Python Forum - pandas column percentile

Dear All,
I have a time series in a dataframe that contain vaues for each day for many years. How can I compute the average of values above a certain percentile for, say, each month.
Thank you

Please show your code, so we know what you're working with.

(Jul-22-2022, 10:08 AM)Larz60+ Wrote: [ -> ]Please show your code, so we know what you're working with.

data = pd.read_csv('timeseries_data.csv',parse_dates={'Timestamp':[2]},index_col='Timestamp',dayfirst=True,na_values=['-'],skipfooter=1,engine='python')
data
Timestamp
1975-01-02 0.0
1975-01-03 0.5
1975-01-04 0.1
1975-01-05 0.0
1975-01-06 0.0
...
2021-03-27 0.0
2021-03-28 0.0
2021-03-29 0.0
2021-03-30 0.0
2021-03-31 0.0
What I need is to find the 90th percentile for each month and average data above the 90th percentile. This is similar to taking the maximum value in each month, which I could do. However, I feel taking an average of highest values of each month may be better than a single maximum value.
I tried
dataN=data[data >= np.percentile(data,0.9)]
dataN.groupby(pd.Grouper(freq='M')).mean()

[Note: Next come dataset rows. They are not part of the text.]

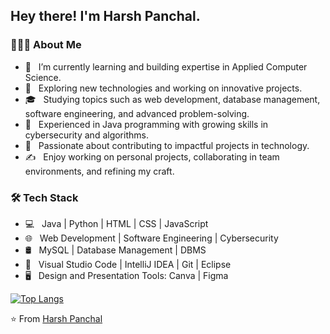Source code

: <h2> Hey there! I'm Harsh Panchal.
<h3> 👨🏻‍💻 About Me </h3>

- 🔭 &nbsp; I’m currently learning and building expertise in Applied Computer Science.
- 🤔 &nbsp; Exploring new technologies and working on innovative projects.
- 🎓 &nbsp; Studying topics such as web development, database management, software engineering, and advanced problem-solving.
- 💼 &nbsp; Experienced in Java programming with growing skills in cybersecurity and algorithms.
- 🌱 &nbsp; Passionate about contributing to impactful projects in technology.
- ✍️ &nbsp; Enjoy working on personal projects, collaborating in team environments, and refining my craft.


<h3>🛠 Tech Stack</h3>

- 💻 &nbsp; Java | Python | HTML | CSS | JavaScript  
- 🌐 &nbsp; Web Development | Software Engineering | Cybersecurity 
- 🛢 &nbsp; MySQL | Database Management | DBMS
- 🔧 &nbsp; Visual Studio Code | IntelliJ IDEA | Git | Eclipse
- 🖥 &nbsp; Design and Presentation Tools: Canva | Figma 


[![Top Langs](https://github-readme-stats.vercel.app/api/top-langs/?username=harsh-panchal&layout=compact&text_color=daf7dc&bg_color=151515)](https://github.com/harsh-panchal/github-readme-stats)


⭐️ From [Harsh Panchal](https://github.com/harsh-panchal)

but seems to be stupid and gets the following error

TypeError: Invalid comparison between dtype=float64 and Timestamp

Any help is greatly appreciated
Nuncio

I hate dates. Ok that off my chest -
I would create new columns based on the timestamp for year, month, and date, make those integers.
Would then use groupby on the month column rather than trying to use the timestamp.
Add 'em up, calculate 90th percentile, then select the records that match 90th percentile or above and calculate the average of that subset.

Just my idea.
J

see: https://pandas.pydata.org/pandas-docs/st...etime.html

this will create a sorted date/time index example:

import pandas as pd


timedata = [
    "2021-03-28",
    "2021-03-29",
    "1975-01-02",
    "1975-01-03",
    "1975-01-04",
    "1975-01-05",
    "1975-01-06",
    "2021-03-27",
    "2021-03-30",
    "2021-03-31"
]

dates = pd.to_datetime(timedata, format="%Y-%m-%d").sort_values()
print(dates)

results:

Output:DatetimeIndex(['1975-01-02', '1975-01-03', '1975-01-04', '1975-01-05',
               '1975-01-06', '2021-03-27', '2021-03-28', '2021-03-29',
               '2021-03-30', '2021-03-31'],
              dtype='datetime64[ns]', freq=None)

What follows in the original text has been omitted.